Are the Goods in Issue Classifiable Under Subheading No. 8714.92?

30. Cycles Lambert admitted that, in Canada, the goods in issue are described as bicycle wheels. In this regard, Cycles Lambert agreed with the evidence presented in Outdoor Gear concerning goods very similar to the goods in issue, and with the Tribunal's conclusion in that case, whereby the assembled bicycle rims, spokes and hubs, with no tubes or tires, like the goods in issue, are recognizable as bicycle wheels and known in the trade as bicycle wheels.23

31. Cycles Lambert submitted that the goods in issue should nonetheless be classified in subheading No. 8714.92 as rims, because, in Europe, goods similar to the goods in issue are known as jantes, which is the French word for rims. According to Cycles Lambert, to determine the meaning and scope of the term “jante” used in the French version of tariff item No. 8714.92.00, it is essential to refer to the intentions of the WCO, because this organization is responsible for the descriptions appearing in the headings and subheadings of the schedule to the Customs Tariff. Therefore, and also because the WCO is an organization based in Brussels, Belgium, Cycles Lambert argued that the term “jante” must be interpreted in the context of the European market and not of the Canadian market.

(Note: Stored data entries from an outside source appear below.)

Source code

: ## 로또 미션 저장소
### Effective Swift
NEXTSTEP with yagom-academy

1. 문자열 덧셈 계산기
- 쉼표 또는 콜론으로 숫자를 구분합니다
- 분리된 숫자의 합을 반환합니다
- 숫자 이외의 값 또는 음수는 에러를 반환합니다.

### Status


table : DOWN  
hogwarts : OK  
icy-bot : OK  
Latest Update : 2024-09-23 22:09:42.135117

32. In support of this argument, Cycles Lambert filed with the Tribunal excerpts from European websites in which the term “jante” appears to be likened to a wheel or to make reference, not to a part of a wheel, but to the wheel itself. Cycles Lambert also filed several advertisements from European websites in which goods that appear similar to the goods in issue are described as jantes.24 In Cycles Lambert's view, this evidence indicates that, in Europe, goods similar to the goods in issue are known as jantes and are marketed as such. According to Cycles Lambert, it follows that the term “jante” used in the French version of subheading No. 8714.92 perfectly describes the goods in issue, since it is the term used by the WCO, which is a European organization.

33. In short, Cycles Lambert submitted that the Tribunal should set aside the fact (admitted by Cycles Lambert) that, in Canada, the goods in issue are known as bicycle wheels and not as jantes. To support its argument that the Tribunal should interpret the term “jante” as encompassing the goods in issue, based on the evidence concerning the meaning of this term in Europe, Cycles Lambert also invoked Rule 2 of the Canadian Rules, which provides that “[w]here both a Canadian term and an international term are presented in [the] Nomenclature, the commonly accepted meaning and scope of the international term shall take precedence.”

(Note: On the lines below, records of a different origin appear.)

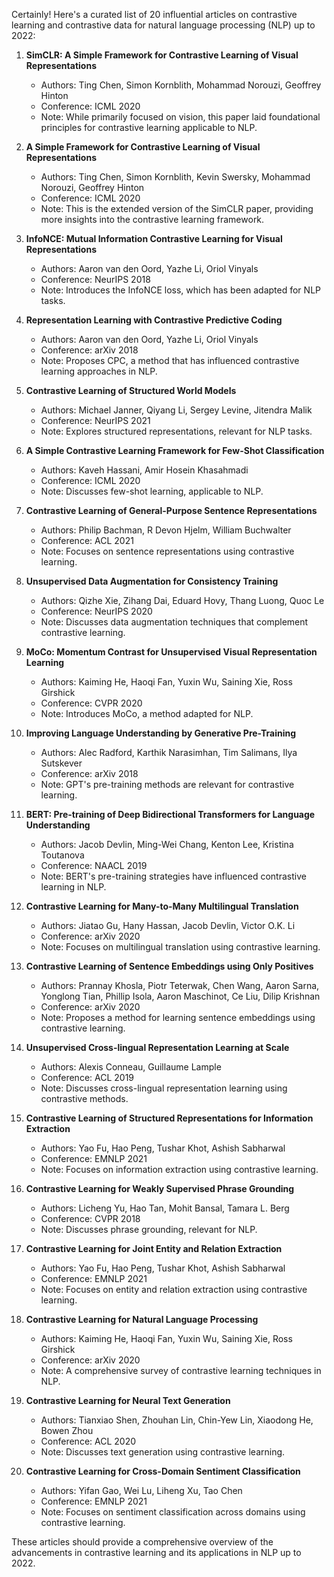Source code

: Certainly! Here's a curated list of 20 influential articles on contrastive learning and contrastive data for natural language processing (NLP) up to 2022:

1. **SimCLR: A Simple Framework for Contrastive Learning of Visual Representations**
   - Authors: Ting Chen, Simon Kornblith, Mohammad Norouzi, Geoffrey Hinton
   - Conference: ICML 2020
   - Note: While primarily focused on vision, this paper laid foundational principles for contrastive learning applicable to NLP.

2. **A Simple Framework for Contrastive Learning of Visual Representations**
   - Authors: Ting Chen, Simon Kornblith, Kevin Swersky, Mohammad Norouzi, Geoffrey Hinton
   - Conference: ICML 2020
   - Note: This is the extended version of the SimCLR paper, providing more insights into the contrastive learning framework.

3. **InfoNCE: Mutual Information Contrastive Learning for Visual Representations**
   - Authors: Aaron van den Oord, Yazhe Li, Oriol Vinyals
   - Conference: NeurIPS 2018
   - Note: Introduces the InfoNCE loss, which has been adapted for NLP tasks.

4. **Representation Learning with Contrastive Predictive Coding**
   - Authors: Aaron van den Oord, Yazhe Li, Oriol Vinyals
   - Conference: arXiv 2018
   - Note: Proposes CPC, a method that has influenced contrastive learning approaches in NLP.

5. **Contrastive Learning of Structured World Models**
   - Authors: Michael Janner, Qiyang Li, Sergey Levine, Jitendra Malik
   - Conference: NeurIPS 2021
   - Note: Explores structured representations, relevant for NLP tasks.

6. **A Simple Contrastive Learning Framework for Few-Shot Classification**
   - Authors: Kaveh Hassani, Amir Hosein Khasahmadi
   - Conference: ICML 2020
   - Note: Discusses few-shot learning, applicable to NLP.

7. **Contrastive Learning of General-Purpose Sentence Representations**
   - Authors: Philip Bachman, R Devon Hjelm, William Buchwalter
   - Conference: ACL 2021
   - Note: Focuses on sentence representations using contrastive learning.

8. **Unsupervised Data Augmentation for Consistency Training**
   - Authors: Qizhe Xie, Zihang Dai, Eduard Hovy, Thang Luong, Quoc Le
   - Conference: NeurIPS 2020
   - Note: Discusses data augmentation techniques that complement contrastive learning.

9. **MoCo: Momentum Contrast for Unsupervised Visual Representation Learning**
   - Authors: Kaiming He, Haoqi Fan, Yuxin Wu, Saining Xie, Ross Girshick
   - Conference: CVPR 2020
   - Note: Introduces MoCo, a method adapted for NLP.

10. **Improving Language Understanding by Generative Pre-Training**
    - Authors: Alec Radford, Karthik Narasimhan, Tim Salimans, Ilya Sutskever
    - Conference: arXiv 2018
    - Note: GPT's pre-training methods are relevant for contrastive learning.

11. **BERT: Pre-training of Deep Bidirectional Transformers for Language Understanding**
    - Authors: Jacob Devlin, Ming-Wei Chang, Kenton Lee, Kristina Toutanova
    - Conference: NAACL 2019
    - Note: BERT's pre-training strategies have influenced contrastive learning in NLP.

12. **Contrastive Learning for Many-to-Many Multilingual Translation**
    - Authors: Jiatao Gu, Hany Hassan, Jacob Devlin, Victor O.K. Li
    - Conference: arXiv 2020
    - Note: Focuses on multilingual translation using contrastive learning.

13. **Contrastive Learning of Sentence Embeddings using Only Positives**
    - Authors: Prannay Khosla, Piotr Teterwak, Chen Wang, Aaron Sarna, Yonglong Tian, Phillip Isola, Aaron Maschinot, Ce Liu, Dilip Krishnan
    - Conference: arXiv 2020
    - Note: Proposes a method for learning sentence embeddings using contrastive learning.

14. **Unsupervised Cross-lingual Representation Learning at Scale**
    - Authors: Alexis Conneau, Guillaume Lample
    - Conference: ACL 2019
    - Note: Discusses cross-lingual representation learning using contrastive methods.

15. **Contrastive Learning of Structured Representations for Information Extraction**
    - Authors: Yao Fu, Hao Peng, Tushar Khot, Ashish Sabharwal
    - Conference: EMNLP 2021
    - Note: Focuses on information extraction using contrastive learning.

16. **Contrastive Learning for Weakly Supervised Phrase Grounding**
    - Authors: Licheng Yu, Hao Tan, Mohit Bansal, Tamara L. Berg
    - Conference: CVPR 2018
    - Note: Discusses phrase grounding, relevant for NLP.

17. **Contrastive Learning for Joint Entity and Relation Extraction**
    - Authors: Yao Fu, Hao Peng, Tushar Khot, Ashish Sabharwal
    - Conference: EMNLP 2021
    - Note: Focuses on entity and relation extraction using contrastive learning.

18. **Contrastive Learning for Natural Language Processing**
    - Authors: Kaiming He, Haoqi Fan, Yuxin Wu, Saining Xie, Ross Girshick
    - Conference: arXiv 2020
    - Note: A comprehensive survey of contrastive learning techniques in NLP.

19. **Contrastive Learning for Neural Text Generation**
    - Authors: Tianxiao Shen, Zhouhan Lin, Chin-Yew Lin, Xiaodong He, Bowen Zhou
    - Conference: ACL 2020
    - Note: Discusses text generation using contrastive learning.

20. **Contrastive Learning for Cross-Domain Sentiment Classification**
    - Authors: Yifan Gao, Wei Lu, Liheng Xu, Tao Chen
    - Conference: EMNLP 2021
    - Note: Focuses on sentiment classification across domains using contrastive learning.

These articles should provide a comprehensive overview of the advancements in contrastive learning and its applications in NLP up to 2022.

34. The CBSA submitted that, because they were imported assembled,25 the components of the goods in issue have lost their individual character and form one and the same object, a bicycle wheel. In other words, the CBSA submitted that Cycles Lambert imported finished goods, namely, bicycle wheels, and not components, such as rims and spokes. According to the CBSA, the term “jante” only describes a component of a wheel. Moreover, the CBSA did not submit observations in response to Cycles Lambert's arguments concerning Rule 2 of the Canadian Rules with regard to the allegation that the term “jante” does not have the same meaning in Europe and in Canada, despite the opportunity it was offered by the Tribunal.

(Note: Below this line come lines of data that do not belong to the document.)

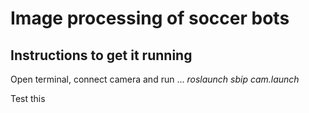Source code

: <h1> Image processing of soccer bots </h1>

<h2> Instructions to get it running </h2>
<p> Open terminal, connect camera and run ...
 <i> roslaunch sbip cam.launch </i>
 </p>
 
 Test this

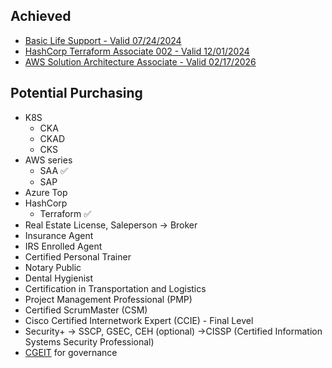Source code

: ## Achieved
* [Basic Life Support - Valid 07/24/2024](https://www.redcross.org/take-a-class/digital-certificate)
* [HashCorp Terraform Associate 002 - Valid 12/01/2024](https://www.credly.com/badges/27b62ddc-f929-4cdf-a26b-b066dc85234e/linked_in?t=rm9zw9)
* [AWS Solution Architecture Associate - Valid 02/17/2026](https://www.credly.com/badges/cddd05df-e96c-4e2d-808e-82b14370c667/linked_in?t=rqa2bo)

## Potential Purchasing
* K8S
  * CKA
  * CKAD
  * CKS
* AWS series
  * SAA ✅
  * SAP
* Azure Top
* HashCorp
  * Terraform ✅
* Real Estate License, Saleperson -> Broker
* Insurance Agent
* IRS Enrolled Agent
* Certified Personal Trainer
* Notary Public
* Dental Hygienist
* Certification in Transportation and Logistics
* Project Management Professional (PMP)
* Certified ScrumMaster (CSM)
* Cisco Certified Internetwork Expert (CCIE) - Final Level
* Security+ -> SSCP, GSEC, CEH (optional) ->CISSP (Certified Information Systems Security Professional)
* [CGEIT](https://www.isaca.org/credentialing/cgeit) for governance
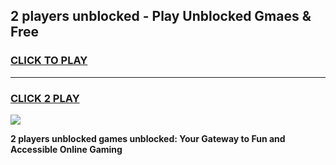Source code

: 
## 2 players unblocked - Play Unblocked Gmaes & Free
<h3>
<a href="https://news.freeplayer.one?title=2_players_unblocked&ref=16F">CLICK TO PLAY</a></h3>
<hr>

<h3>
<a href="https://news.freeplayer.one?title=2_players_unblocked&ref=16F">CLICK 2 PLAY</a>
  
</h3>

<a href="https://news.freeplayer.one?title=2_players_unblocked&ref=16F/"><img src="https://clearcache.store/games.png"></a>


**2 players unblocked games unblocked: Your Gateway to Fun and Accessible Online Gaming**
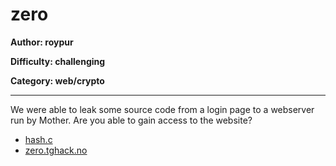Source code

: # zero

**Author: roypur**

**Difficulty: challenging**

**Category: web/crypto**

---

We were able to leak some source code from a login page to a webserver run by Mother.
Are you able to gain access to the website?

- [hash.c](uploads/hash.c)
- [zero.tghack.no](https://zero.tghack.no)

35. The Tribunal notes that the dispute between the parties is based on their divergent interpretation of the term “jante” used in the French version of subheading No. 8714.92. Essentially, Cycles Lambert submitted that this term must be interpreted as having the same meaning as the term “wheel”, such that it encompasses the goods in issue, because, even if they are known as bicycle wheels in Canada, they are described as jantes for bicycles in Europe.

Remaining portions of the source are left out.